> _Problem to work on_:
Nothing but an exact copy of the records below counts as the answer.

Stored items:
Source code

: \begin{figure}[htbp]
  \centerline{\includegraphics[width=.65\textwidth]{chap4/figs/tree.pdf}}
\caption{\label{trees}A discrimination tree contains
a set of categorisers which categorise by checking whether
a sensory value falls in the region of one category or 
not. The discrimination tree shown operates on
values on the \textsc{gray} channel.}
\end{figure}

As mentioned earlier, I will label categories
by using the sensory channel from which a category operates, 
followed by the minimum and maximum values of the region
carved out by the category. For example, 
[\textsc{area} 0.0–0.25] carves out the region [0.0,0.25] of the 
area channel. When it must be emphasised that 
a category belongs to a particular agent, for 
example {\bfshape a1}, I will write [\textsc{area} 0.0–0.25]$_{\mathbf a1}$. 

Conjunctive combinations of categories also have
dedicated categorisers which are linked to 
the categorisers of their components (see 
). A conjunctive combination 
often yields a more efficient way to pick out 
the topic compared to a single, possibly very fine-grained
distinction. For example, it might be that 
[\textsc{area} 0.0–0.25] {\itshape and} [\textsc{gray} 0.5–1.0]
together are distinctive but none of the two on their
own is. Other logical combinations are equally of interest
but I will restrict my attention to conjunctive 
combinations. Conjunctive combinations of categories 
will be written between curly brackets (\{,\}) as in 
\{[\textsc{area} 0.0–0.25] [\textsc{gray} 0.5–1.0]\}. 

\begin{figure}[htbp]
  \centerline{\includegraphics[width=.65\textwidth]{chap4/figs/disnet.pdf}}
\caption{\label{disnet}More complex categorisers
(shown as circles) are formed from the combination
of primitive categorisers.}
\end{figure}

> _Solved exercise_:
Source code

: \begin{figure}[htbp]
  \centerline{\includegraphics[width=.65\textwidth]{chap4/figs/tree.pdf}}
\caption{\label{trees}A discrimination tree contains
a set of categorisers which categorise by checking whether
a sensory value falls in the region of one category or 
not. The discrimination tree shown operates on
values on the \textsc{gray} channel.}
\end{figure}

As mentioned earlier, I will label categories
by using the sensory channel from which a category operates, 
followed by the minimum and maximum values of the region
carved out by the category. For example, 
[\textsc{area} 0.0–0.25] carves out the region [0.0,0.25] of the 
area channel. When it must be emphasised that 
a category belongs to a particular agent, for 
example {\bfshape a1}, I will write [\textsc{area} 0.0–0.25]$_{\mathbf a1}$. 

Conjunctive combinations of categories also have
dedicated categorisers which are linked to 
the categorisers of their components (see 
). A conjunctive combination 
often yields a more efficient way to pick out 
the topic compared to a single, possibly very fine-grained
distinction. For example, it might be that 
[\textsc{area} 0.0–0.25] {\itshape and} [\textsc{gray} 0.5–1.0]
together are distinctive but none of the two on their
own is. Other logical combinations are equally of interest
but I will restrict my attention to conjunctive 
combinations. Conjunctive combinations of categories 
will be written between curly brackets (\{,\}) as in 
\{[\textsc{area} 0.0–0.25] [\textsc{gray} 0.5–1.0]\}. 

\begin{figure}[htbp]
  \centerline{\includegraphics[width=.65\textwidth]{chap4/figs/disnet.pdf}}
\caption{\label{disnet}More complex categorisers
(shown as circles) are formed from the combination
of primitive categorisers.}
\end{figure}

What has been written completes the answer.